That could be a clue to his appetite. He's waiting for a topper!


----------



## vcm5 (Apr 20, 2011)

I would bet that whatever he got in the trash is the culprit for the upset stomach. Ry once ate a bunch of sugar cookies, no chocolate or anything and he had horrible diarrhea for days!


----------



## Wagners Mom2 (Mar 20, 2012)

I agree it was probably the banana bread that caused his upset...but I would want to be 150% sure that your TOTW did not come from SC, as well. Just to be safe.


----------



## Luccagr (Feb 25, 2011)

It crossed my mind that the TOTW might have problem. I wrote in to TOTW and was assured that the food distributed in Texas comes from the Missouri plant. I also think the diarrhea is from the banana cake. My boy's diarrhea and vomiting has stopped. Thank God!


----------



## oakleysmommy (Feb 20, 2011)

I cant get the food down on the floor fast enough my 4 eat in 10 seconds flat then looking for more!


----------



## WasChampionFan (Mar 31, 2012)

That dog needs tough love.


----------



## A1Malinois (Oct 28, 2011)

With Lincoln, if he ever...EVER refuses any food something is wrong and he will be in the vets office that hour. Ruby is my picky one. She has quickly learned to eat whats in front of her or the other one will. 

A hungry dog will eat.

Finally, there is one think WasChampionFan and I agree on...tough love


----------



## MikaTallulah (Jul 19, 2006)

Could you put a tablespoon for something else like meat, pureed veggies, etc.?


----------



## MyBentley (May 5, 2009)

If you are absolutely sure the TOTW wasn't produced in the South Carolina plant (check the bag yourself), then it is highly likely that eating the cake caused the diarrhea.
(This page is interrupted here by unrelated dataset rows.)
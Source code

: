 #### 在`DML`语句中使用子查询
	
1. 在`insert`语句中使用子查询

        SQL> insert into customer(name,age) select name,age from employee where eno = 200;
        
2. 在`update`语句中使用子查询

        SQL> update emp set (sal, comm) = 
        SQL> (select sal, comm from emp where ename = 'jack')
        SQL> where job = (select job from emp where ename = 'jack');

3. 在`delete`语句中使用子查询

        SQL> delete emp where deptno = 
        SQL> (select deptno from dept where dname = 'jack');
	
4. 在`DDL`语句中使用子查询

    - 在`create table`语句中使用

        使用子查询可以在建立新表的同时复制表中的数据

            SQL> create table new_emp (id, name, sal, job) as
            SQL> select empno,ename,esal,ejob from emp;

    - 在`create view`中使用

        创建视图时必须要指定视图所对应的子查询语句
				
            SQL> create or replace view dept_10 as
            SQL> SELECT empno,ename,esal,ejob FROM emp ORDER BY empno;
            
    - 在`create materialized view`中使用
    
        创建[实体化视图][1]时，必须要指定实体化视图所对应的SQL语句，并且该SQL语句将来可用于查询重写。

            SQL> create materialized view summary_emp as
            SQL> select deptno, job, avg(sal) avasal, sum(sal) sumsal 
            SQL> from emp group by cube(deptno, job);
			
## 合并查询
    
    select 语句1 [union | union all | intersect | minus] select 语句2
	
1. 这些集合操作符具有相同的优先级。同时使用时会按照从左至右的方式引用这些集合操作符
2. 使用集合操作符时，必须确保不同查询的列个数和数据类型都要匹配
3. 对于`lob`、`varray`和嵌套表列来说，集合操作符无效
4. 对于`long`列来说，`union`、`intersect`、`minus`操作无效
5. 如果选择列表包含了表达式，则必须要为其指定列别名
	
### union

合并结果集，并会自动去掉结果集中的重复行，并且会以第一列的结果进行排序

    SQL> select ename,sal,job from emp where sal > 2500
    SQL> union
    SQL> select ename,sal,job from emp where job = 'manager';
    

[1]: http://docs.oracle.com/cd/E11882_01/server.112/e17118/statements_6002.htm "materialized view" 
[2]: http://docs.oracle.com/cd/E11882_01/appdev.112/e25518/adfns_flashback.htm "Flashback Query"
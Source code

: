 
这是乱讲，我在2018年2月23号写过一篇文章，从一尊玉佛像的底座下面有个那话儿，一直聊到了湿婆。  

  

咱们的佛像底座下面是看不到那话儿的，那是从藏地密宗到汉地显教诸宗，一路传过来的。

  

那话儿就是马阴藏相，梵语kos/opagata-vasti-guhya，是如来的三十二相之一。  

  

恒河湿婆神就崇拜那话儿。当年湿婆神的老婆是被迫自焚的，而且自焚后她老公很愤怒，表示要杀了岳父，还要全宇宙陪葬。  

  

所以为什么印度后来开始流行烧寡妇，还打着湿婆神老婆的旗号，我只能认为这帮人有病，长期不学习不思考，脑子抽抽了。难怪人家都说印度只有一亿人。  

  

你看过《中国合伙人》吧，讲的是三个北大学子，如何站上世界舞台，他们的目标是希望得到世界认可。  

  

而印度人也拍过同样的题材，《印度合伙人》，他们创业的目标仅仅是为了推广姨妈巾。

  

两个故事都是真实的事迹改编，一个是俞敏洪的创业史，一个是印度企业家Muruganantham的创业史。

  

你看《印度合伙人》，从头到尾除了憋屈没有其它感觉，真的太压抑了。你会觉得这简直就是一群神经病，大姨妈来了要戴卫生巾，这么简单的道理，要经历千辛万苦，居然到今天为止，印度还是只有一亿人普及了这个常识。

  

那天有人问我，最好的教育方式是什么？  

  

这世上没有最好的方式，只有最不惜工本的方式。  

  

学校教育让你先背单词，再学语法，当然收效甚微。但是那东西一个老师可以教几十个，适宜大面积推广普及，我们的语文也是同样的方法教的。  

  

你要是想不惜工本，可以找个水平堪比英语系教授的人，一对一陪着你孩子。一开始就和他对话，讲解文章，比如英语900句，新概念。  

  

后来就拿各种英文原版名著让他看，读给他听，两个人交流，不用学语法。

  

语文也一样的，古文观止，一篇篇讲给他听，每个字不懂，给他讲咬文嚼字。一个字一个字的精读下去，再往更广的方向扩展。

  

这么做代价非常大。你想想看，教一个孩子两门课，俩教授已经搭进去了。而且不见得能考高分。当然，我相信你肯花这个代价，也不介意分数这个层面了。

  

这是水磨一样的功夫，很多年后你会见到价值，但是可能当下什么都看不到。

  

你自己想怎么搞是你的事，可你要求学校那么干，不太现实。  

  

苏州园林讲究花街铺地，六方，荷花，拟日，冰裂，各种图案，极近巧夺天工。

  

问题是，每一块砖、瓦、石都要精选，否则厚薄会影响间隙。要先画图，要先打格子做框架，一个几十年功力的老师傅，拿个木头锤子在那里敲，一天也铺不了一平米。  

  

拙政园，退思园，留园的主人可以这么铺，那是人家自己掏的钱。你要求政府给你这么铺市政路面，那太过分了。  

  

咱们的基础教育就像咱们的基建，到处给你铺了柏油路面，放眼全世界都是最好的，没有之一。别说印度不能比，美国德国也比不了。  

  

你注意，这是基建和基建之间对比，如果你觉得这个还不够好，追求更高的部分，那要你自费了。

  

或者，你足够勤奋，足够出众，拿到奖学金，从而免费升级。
That said, Fromm kibbles have an aroma that typically entices even picky dogs to eat. 

The fact that a food is grain-free doesn't really have much to do with how filling it is. How calorically dense a food is and what percentage of carbohydrates it has are more important. 

For instance EVO Turkey and TOTW High Prairie are both grain-free, but you'd need to feed them very differently. EVO has 537 kcal/cup while TOTW has 370 kcal/cup.

I do some rotational feeding but have never been tempted to try TOTW. When you calculate how much you have to feed due to the low calories, it's not as much of a cost bargain as most people think. Also, I don't like the idea of smoked meats (carcinogens) present in the formulas.


----------



## Luccagr (Feb 25, 2011)

I'm doing it the tough way now. Put food down for 15 min. Don't want to eat, food is kept till the next feeding. He'll usually eat at the next feeding. I give him an egg twice a week, mixed in with his food and that's when he chomps down the food clean. So I think he's waiting for a topper. Hmm I'm trying not to encourage him to only eat when there's a topper so I haven't added the wet food or meat into his regular dry food.


----------



## Luccagr (Feb 25, 2011)

With TOTW pacific stream being 360 kcal/cup, which is actually lower than Fromm salmon & veg at 389.6 kcal/cup, I should be feeding more TOTW compared to Fromm? He is eating much much less on TOTW. If I could get him to eat say 2 1/4 cups a day now (during these 1 month), that would be great. He used to eat about 3 1/4 cups on Fromm. 

I thought I read somewhere that because TOTW is grain free and Fromm is not, so I can feed less on TOTW.


----------



## OutWest (Oct 6, 2011)

I bet he'll get with the program when he realizes that that's what he's going to get. Dogs don't voluntarily starve themselves. Especially not GRs! 

Like some of the others, this is hard for me to conceive since both of my beasties eat whatever lands on the kitchen floor or is put in front of them in a bowl.


----------



## canine_mommy (Dec 27, 2010)

Wagners Mom said:


> I agree it was probably the banana bread that caused his upset...but I would want to be 150% sure that your TOTW did not come from SC, as well. Just to be safe.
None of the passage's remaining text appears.